[EXERCISE] Search the records for lines with the word "image" and copy each match.

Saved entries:
"""

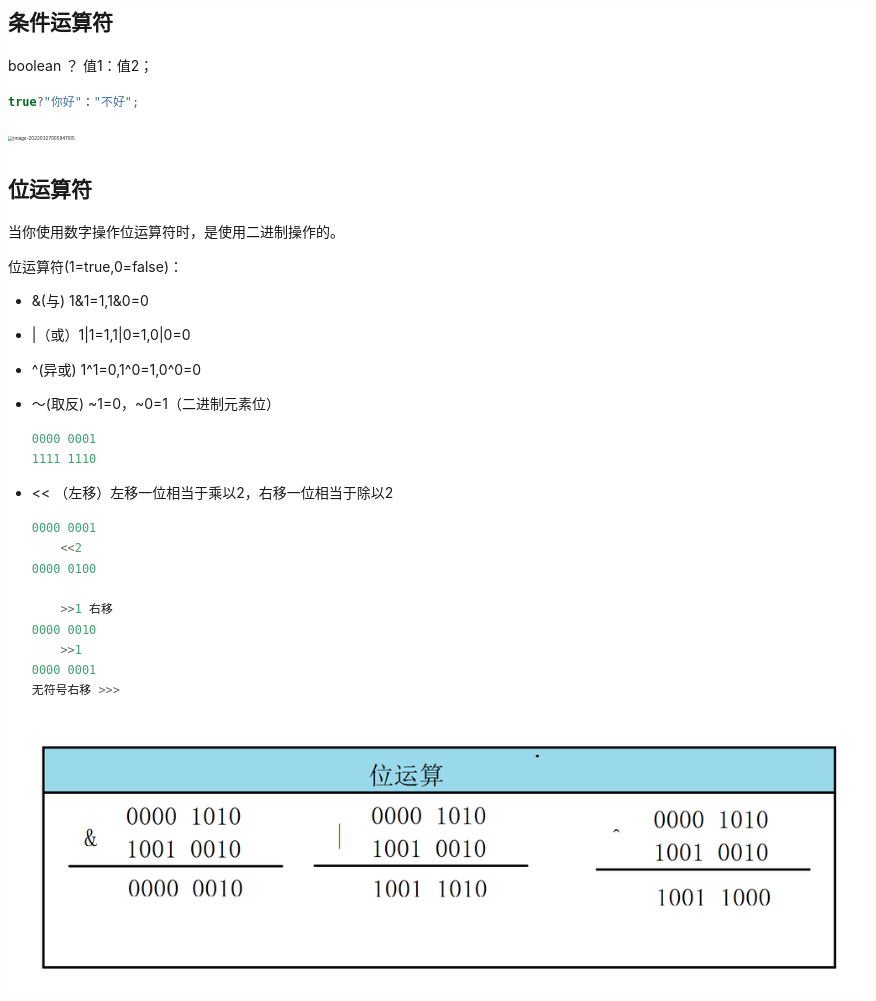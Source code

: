 
## 条件运算符

boolean ？ 值1：值2；

```java
true?"你好"："不好";
```

<img src="C:\Users\admin\AppData\Roaming\Typora\typora-user-images\image-20220327005941105.png" alt="image-20220327005941105" style="zoom:33%;" />

## 位运算符

当你使用数字操作位运算符时，是使用二进制操作的。

位运算符(1=true,0=false)：

- &(与)  1&1=1,1&0=0

- |（或）1|1=1,1|0=1,0|0=0

- ^(异或) 1^1=0,1^0=1,0^0=0

- 〜(取反) ~1=0，~0=1（二进制元素位）

  ```java
  0000 0001
  1111 1110
  ```

- << （左移）左移一位相当于乘以2，右移一位相当于除以2

  ```java
  0000 0001
      <<2
  0000 0100
      
      >>1 右移
  0000 0010
      >>1
  0000 0001
  无符号右移 >>>
  
  ```

![image-20220327012537641](../picture-master/static/image-20220327012537641.png)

"""

[EXERCISE RESULT]
<img src="C:\Users\admin\AppData\Roaming\Typora\typora-user-images\image-20220327005941105.png" alt="image-20220327005941105" style="zoom:33%;" />
![image-20220327012537641](../picture-master/static/image-20220327012537641.png)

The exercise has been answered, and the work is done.